WHAT YOU HAVE TO DO.
Go through the data below. List every line that holds the word "gens".

Saved entries.
= = = = =

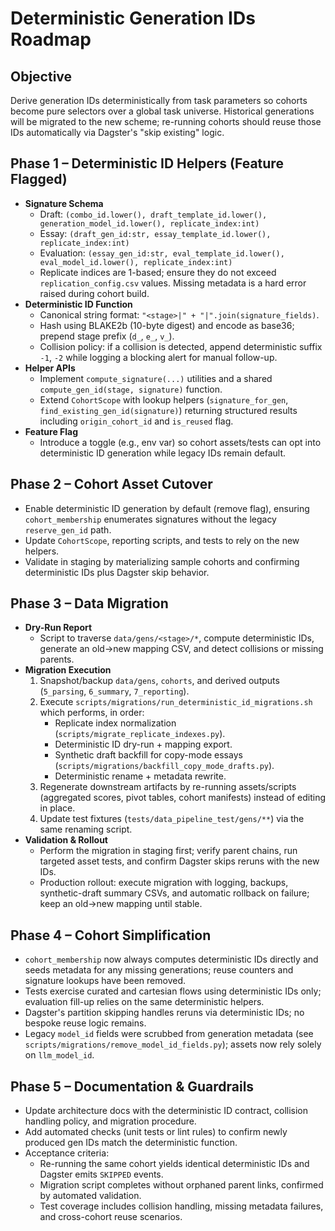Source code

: # Deterministic Generation IDs Roadmap

## Objective
Derive generation IDs deterministically from task parameters so cohorts become pure selectors over a global task universe. Historical generations will be migrated to the new scheme; re-running cohorts should reuse those IDs automatically via Dagster's "skip existing" logic.

## Phase 1 – Deterministic ID Helpers (Feature Flagged)
- **Signature Schema**
  - Draft: `(combo_id.lower(), draft_template_id.lower(), generation_model_id.lower(), replicate_index:int)`
  - Essay: `(draft_gen_id:str, essay_template_id.lower(), replicate_index:int)`
  - Evaluation: `(essay_gen_id:str, eval_template_id.lower(), eval_model_id.lower(), replicate_index:int)`
  - Replicate indices are 1-based; ensure they do not exceed `replication_config.csv` values. Missing metadata is a hard error raised during cohort build.
- **Deterministic ID Function**
  - Canonical string format: `"<stage>|" + "|".join(signature_fields)`.
  - Hash using BLAKE2b (10-byte digest) and encode as base36; prepend stage prefix (`d_`, `e_`, `v_`).
  - Collision policy: if a collision is detected, append deterministic suffix `-1`, `-2` while logging a blocking alert for manual follow-up.
- **Helper APIs**
  - Implement `compute_signature(...)` utilities and a shared `compute_gen_id(stage, signature)` function.
  - Extend `CohortScope` with lookup helpers (`signature_for_gen`, `find_existing_gen_id(signature)`) returning structured results including `origin_cohort_id` and `is_reused` flag.
- **Feature Flag**
  - Introduce a toggle (e.g., env var) so cohort assets/tests can opt into deterministic ID generation while legacy IDs remain default.

## Phase 2 – Cohort Asset Cutover
- Enable deterministic ID generation by default (remove flag), ensuring `cohort_membership` enumerates signatures without the legacy `reserve_gen_id` path.
- Update `CohortScope`, reporting scripts, and tests to rely on the new helpers.
- Validate in staging by materializing sample cohorts and confirming deterministic IDs plus Dagster skip behavior.

## Phase 3 – Data Migration
- **Dry-Run Report**
  - Script to traverse `data/gens/<stage>/*`, compute deterministic IDs, generate an old→new mapping CSV, and detect collisions or missing parents.
- **Migration Execution**
  1. Snapshot/backup `data/gens`, `cohorts`, and derived outputs (`5_parsing`, `6_summary`, `7_reporting`).
  2. Execute `scripts/migrations/run_deterministic_id_migrations.sh` which performs, in order:
     - Replicate index normalization (`scripts/migrate_replicate_indexes.py`).
     - Deterministic ID dry-run + mapping export.
     - Synthetic draft backfill for copy-mode essays (`scripts/migrations/backfill_copy_mode_drafts.py`).
     - Deterministic rename + metadata rewrite.
  3. Regenerate downstream artifacts by re-running assets/scripts (aggregated scores, pivot tables, cohort manifests) instead of editing in place.
  4. Update test fixtures (`tests/data_pipeline_test/gens/**`) via the same renaming script.
- **Validation & Rollout**
  - Perform the migration in staging first; verify parent chains, run targeted asset tests, and confirm Dagster skips reruns with the new IDs.
  - Production rollout: execute migration with logging, backups, synthetic-draft summary CSVs, and automatic rollback on failure; keep an old→new mapping until stable.

## Phase 4 – Cohort Simplification
- `cohort_membership` now always computes deterministic IDs directly and seeds metadata for any missing generations; reuse counters and signature lookups have been removed.
- Tests exercise curated and cartesian flows using deterministic IDs only; evaluation fill-up relies on the same deterministic helpers.
- Dagster's partition skipping handles reruns via deterministic IDs; no bespoke reuse logic remains.
- Legacy `model_id` fields were scrubbed from generation metadata (see `scripts/migrations/remove_model_id_fields.py`); assets now rely solely on `llm_model_id`.

## Phase 5 – Documentation & Guardrails
- Update architecture docs with the deterministic ID contract, collision handling policy, and migration procedure.
- Add automated checks (unit tests or lint rules) to confirm newly produced gen IDs match the deterministic function.
- Acceptance criteria:
  - Re-running the same cohort yields identical deterministic IDs and Dagster emits `SKIPPED` events.
  - Migration script completes without orphaned parent links, confirmed by automated validation.
  - Test coverage includes collision handling, missing metadata failures, and cross-cohort reuse scenarios.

= = = = =

REPLY.
  - Script to traverse `data/gens/<stage>/*`, compute deterministic IDs, generate an old→new mapping CSV, and detect collisions or missing parents.
  1. Snapshot/backup `data/gens`, `cohorts`, and derived outputs (`5_parsing`, `6_summary`, `7_reporting`).
  4. Update test fixtures (`tests/data_pipeline_test/gens/**`) via the same renaming script.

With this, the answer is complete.